DADA joins Space East Cluster
DADA is pleased to announce that they are a new member of Space East Cluster, funded by New Anglia Local Enterprise Partnership and UK Space Agency.
Space East is developing a thriving, innovative and engaged community of cross-sector businesses keen on exploring how their capabilities and expertise can access the opportunities presented by the £17.5bn UK space sector.
Enrolment to Space East, gives us access to the latest funding, project and consortia opportunities as below:
- Innovate UK Edge Access Grant Funding and Expert Support
- Navigation Innovation Support Programme (NavISP)
- Student support: ESA microgravity programmes
- European Space Agency (ESA)
- Space for Infrastructure
- Business Applications and Space Solutions Programme (BASS)
- Unlocking Space for Business
- Accelerating Investment Opportunity
- Innovate UK Agri- Tech and Food -Tech Launchpad
- Direct Negotiation – Generic Programme Line
- Commercial Applications Enabled by Space Environments
- SPACE4RAIL
- Space for Olympic Games
DADA were featured in their Newsletter, on how you can create a ‘risk radar’ to monitor hidden risks through:
✅ Use AI to plot risks and how they develop over time using Time-Series Data Analysis
✅ Automated Asset Inspections with Machine Learning
✅ Creating a ‘unified’ AI/ML platform spanning cloud services and data assets between Delivery Partners
How DADA can add value to Space East Cluster members
Automated Asset Inspections with Machine Learning
DADA can simplify anomaly detection models to automatically flags critical incidents. Machine Learning (ML) powered automated data analysis tool for general inspection that enables predictive maintenance by providing consistent and reproducible results.
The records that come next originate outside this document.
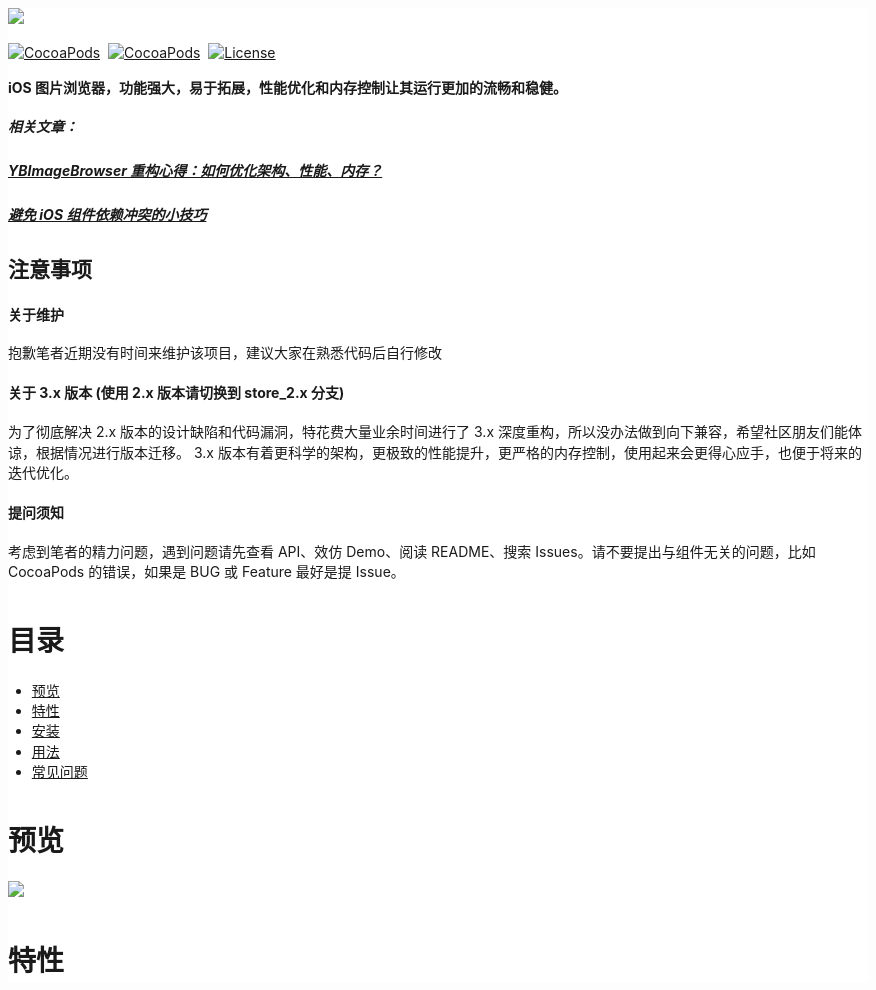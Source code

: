 ![](https://github.com/indulgeIn/YBImageBrowser/blob/master/Images/banner.png)

[![CocoaPods](https://img.shields.io/cocoapods/v/YBImageBrowser.svg)](https://cocoapods.org/pods/YBImageBrowser)&nbsp;
[![CocoaPods](https://img.shields.io/cocoapods/p/YBImageBrowser.svg)](https://github.com/indulgeIn/YBImageBrowser)&nbsp;
[![License](https://img.shields.io/github/license/indulgeIn/YBImageBrowser.svg)](https://github.com/indulgeIn/YBImageBrowser)&nbsp;

**iOS 图片浏览器，功能强大，易于拓展，性能优化和内存控制让其运行更加的流畅和稳健。**

##### 相关文章：
##### [YBImageBrowser 重构心得：如何优化架构、性能、内存？](https://www.jianshu.com/p/ef53d0094437)
##### [避免 iOS 组件依赖冲突的小技巧](https://www.jianshu.com/p/0e3283275300)


## 注意事项

#### 关于维护

抱歉笔者近期没有时间来维护该项目，建议大家在熟悉代码后自行修改

#### 关于 3.x 版本 (使用 2.x 版本请切换到 store_2.x 分支)

为了彻底解决 2.x 版本的设计缺陷和代码漏洞，特花费大量业余时间进行了 3.x 深度重构，所以没办法做到向下兼容，希望社区朋友们能体谅，根据情况进行版本迁移。
3.x 版本有着更科学的架构，更极致的性能提升，更严格的内存控制，使用起来会更得心应手，也便于将来的迭代优化。

#### 提问须知

考虑到笔者的精力问题，遇到问题请先查看 API、效仿 Demo、阅读 README、搜索 Issues。请不要提出与组件无关的问题，比如 CocoaPods 的错误，如果是 BUG 或 Feature 最好是提 Issue。

# 目录

* [预览](#预览)
* [特性](#特性)
* [安装](#安装)
* [用法](#用法)
* [常见问题](#常见问题)


# 预览

![](https://github.com/indulgeIn/YBImageBrowser/blob/master/Images/preview.gif)



# 特性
Automatic identification of rare items, events, or observations in data
Anomaly Detection is the identification of rare items, events, or observations in data that differ significantly from the expectation. This can be used for several scenarios like asset monitoring, maintenance, and prognostic surveillance in industries such as utility, aviation, and manufacturing.
The Anomaly Detection Service will create customized Machine Learning models, by taking the data uploaded by users, using MSET algorithm, which is a multivariate anomaly detection algorithm to train the model, and deploying the model into the cloud environment to be ready for detection. Users can then send new data to the detection endpoints to get the detected anomaly results.
Potential benefits:
- Moving humans away from harm and hazardous environments.
- Intelligent infrastructure – supports efficiency and repeatability of traditional asset examination methods leading to reduced cost, improved productivity, better understanding of asset degradation.
- Digital delivery supports move to predictive maintenance regime & decision making.